Dans sa décision, le juge Mwamuye a également ordonné que Yusuf soit réintégré à son ancien poste qu’il occupait avant une réunion du 24 avril au cours de laquelle il aurait été invité à se retirer.
« En suite de ce qui précède ; dans le cas où une telle action et/ou décision défavorable a déjà été prise, celle-ci est et est par la présente suspendue et le statu quo ante en vigueur immédiatement avant ladite action ou décision est et est par la présente rétabli par une ordonnance de ce tribunal en attendant l’audience inter partes et la décision sur la demande d’avis de requête du demandeur en date du 26/04/2026 », lit-on en partie dans ses ordonnances.
En tant que tel, le juge Mwamuye a ordonné que Yusuf transmette immédiatement les ordonnances du tribunal au comité de la FKF et au secrétaire du Cabinet chargé des Sports.
Pourquoi Abdullahi Yusuf a-t-il déposé une requête au tribunal ?
Le 24 avril, Yusuf affirme qu’une réunion a eu lieu au cours de laquelle certains responsables de la FKF ont voté pour son renvoi de ses fonctions de membre élu du Comité exécutif national.
Dans une requête déposée sous certificat d’urgence le 26 avril, Yusuf affirme que la réunion était illégale et que toutes les décisions qui en ont résulté étaient illégales, irrégulières et prises en violation des garanties constitutionnelles.
Il a affirmé qu’il n’avait ni été informé de la réunion ni eu la possibilité de se défendre contre des allégations non précisées.

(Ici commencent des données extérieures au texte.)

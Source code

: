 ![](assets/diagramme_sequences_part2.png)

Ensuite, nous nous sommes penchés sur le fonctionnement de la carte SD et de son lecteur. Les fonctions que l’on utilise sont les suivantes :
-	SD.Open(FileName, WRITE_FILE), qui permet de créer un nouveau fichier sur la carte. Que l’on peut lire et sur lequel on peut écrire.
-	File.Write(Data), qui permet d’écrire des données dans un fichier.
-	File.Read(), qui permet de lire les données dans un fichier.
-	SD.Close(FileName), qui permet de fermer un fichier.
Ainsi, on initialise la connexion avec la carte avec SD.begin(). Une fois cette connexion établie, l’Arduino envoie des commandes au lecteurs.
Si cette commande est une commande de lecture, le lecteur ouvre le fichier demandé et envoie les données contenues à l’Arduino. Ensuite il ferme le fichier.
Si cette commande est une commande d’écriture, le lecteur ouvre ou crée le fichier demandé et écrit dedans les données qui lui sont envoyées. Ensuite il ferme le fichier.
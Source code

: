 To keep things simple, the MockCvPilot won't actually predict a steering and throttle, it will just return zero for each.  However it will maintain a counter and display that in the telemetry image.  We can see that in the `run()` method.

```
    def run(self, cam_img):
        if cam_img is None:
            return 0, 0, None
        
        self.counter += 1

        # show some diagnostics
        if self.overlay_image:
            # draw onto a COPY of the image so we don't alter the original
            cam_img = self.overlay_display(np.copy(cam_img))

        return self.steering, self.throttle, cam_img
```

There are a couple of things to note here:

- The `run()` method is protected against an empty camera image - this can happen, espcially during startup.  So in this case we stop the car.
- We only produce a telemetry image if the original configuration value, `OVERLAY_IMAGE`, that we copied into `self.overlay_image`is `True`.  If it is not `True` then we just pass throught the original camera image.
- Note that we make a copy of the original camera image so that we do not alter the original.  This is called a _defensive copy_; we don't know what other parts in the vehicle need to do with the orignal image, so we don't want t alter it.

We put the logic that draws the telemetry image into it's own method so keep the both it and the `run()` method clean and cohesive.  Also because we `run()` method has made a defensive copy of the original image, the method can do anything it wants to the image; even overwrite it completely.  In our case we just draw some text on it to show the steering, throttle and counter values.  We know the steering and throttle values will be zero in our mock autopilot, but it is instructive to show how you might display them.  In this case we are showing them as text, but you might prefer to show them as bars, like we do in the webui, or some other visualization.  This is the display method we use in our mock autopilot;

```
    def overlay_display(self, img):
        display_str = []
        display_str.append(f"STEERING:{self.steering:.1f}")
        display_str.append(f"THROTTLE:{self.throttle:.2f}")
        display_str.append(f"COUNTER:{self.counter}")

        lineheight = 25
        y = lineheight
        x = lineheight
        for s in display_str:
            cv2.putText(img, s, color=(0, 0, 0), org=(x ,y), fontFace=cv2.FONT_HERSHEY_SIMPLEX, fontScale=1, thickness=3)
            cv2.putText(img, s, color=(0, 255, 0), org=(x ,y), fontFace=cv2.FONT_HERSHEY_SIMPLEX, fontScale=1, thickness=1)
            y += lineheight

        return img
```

Yusuf a en outre affirmé qu’on lui avait refusé l’accès à des documents critiques, notamment l’ordre du jour de la réunion, les procès-verbaux et les preuves utilisées pour justifier les résolutions.
De quoi Abdullahi Yusuf est-il accusé ?
Au cœur de ses malheurs se trouvent les accusations du Comité exécutif national selon lesquelles lui, aux côtés du président en difficulté de la FKF, Hussein Mohammed, aurait été impliqué dans des allégations de mauvaise conduite financière.
Ces allégations incluent le détournement présumé de 42 millions de KSh liés au Championnat d’Afrique des Nations (CHAN), ainsi que des allégations de conflit d’intérêts et d’irrégularités en matière de passation des marchés.
Cependant, dans sa pétition, Yusuf a soutenu que l’escalade de la violence Le différend pourrait rendre le Kenya vulnérable à des sanctions, y compris une éventuelle suspension de la FIFA.
Il a cité les interdictions précédentes de la FIFA en 2006 et 2022 résultant de conflits de gouvernance, avertissant qu’un scénario répété pourrait voir le pays exclu des compétitions majeures telles que la Coupe d’Afrique des Nations 2027.
L’affaire sera mentionnée le 19 mai pour confirmer la conformité et émettre des instructions supplémentaires.
Pourquoi le président de la FKF, Hussein Mohamed, a-t-il été suspendu ?
Hussein Mohammed, président de la FKF, a également été suspendu après la réunion de vendredi en raison du détournement des 42 millions de KSh de l’argent de l’assurance CHAN.
Il semblerait que les documents de passation du marché aient montré que la société qui avait été engagée pour fournir une assurance pendant le championnat du CHAN l’année dernière n’avait été créée que le jour du début de la compétition, ce qui aurait déclenché un signal d’alarme.
Depuis son limogeage, son vice-président, McDonald Mariga, a été élevé au poste de président par intérim.
Lundi, le Tribunal des différends sportifs a rendu une ordonnance mettant fin à la destitution de Mohammed, déclarant : « Le Tribunal accorde une ordonnance d’injonction temporaire interdisant les défendeurs, que ce soit en appliquant l’intégralité des résolutions adoptées le 24 avril 2026, jusqu’à la date mentionnée dans l’ordonnance 6 ci-dessous. »
Outre Yusuf et Mohammed, l’autre responsable renvoyé était le PDG par intérim, Dennis Gicheru.